** WHAT TO PRODUCE **
Find the line that contains "Name | Type | Description | Notes" in the entries below. Write out that line and all that follow it, unchanged and alone.

─── DATA RECORDS ───

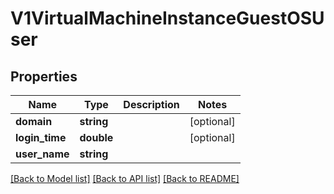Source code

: # V1VirtualMachineInstanceGuestOSUser

## Properties
Name | Type | Description | Notes
------------ | ------------- | ------------- | -------------
**domain** | **string** |  | [optional] 
**login_time** | **double** |  | [optional] 
**user_name** | **string** |  | 

[[Back to Model list]](../README.md#documentation-for-models) [[Back to API list]](../README.md#documentation-for-api-endpoints) [[Back to README]](../README.md)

───

** ANSWER TO THIS TASK **
Name | Type | Description | Notes
------------ | ------------- | ------------- | -------------
**domain** | **string** |  | [optional] 
**login_time** | **double** |  | [optional] 
**user_name** | **string** |  | 

[[Back to Model list]](../README.md#documentation-for-models) [[Back to API list]](../README.md#documentation-for-api-endpoints) [[Back to README]](../README.md)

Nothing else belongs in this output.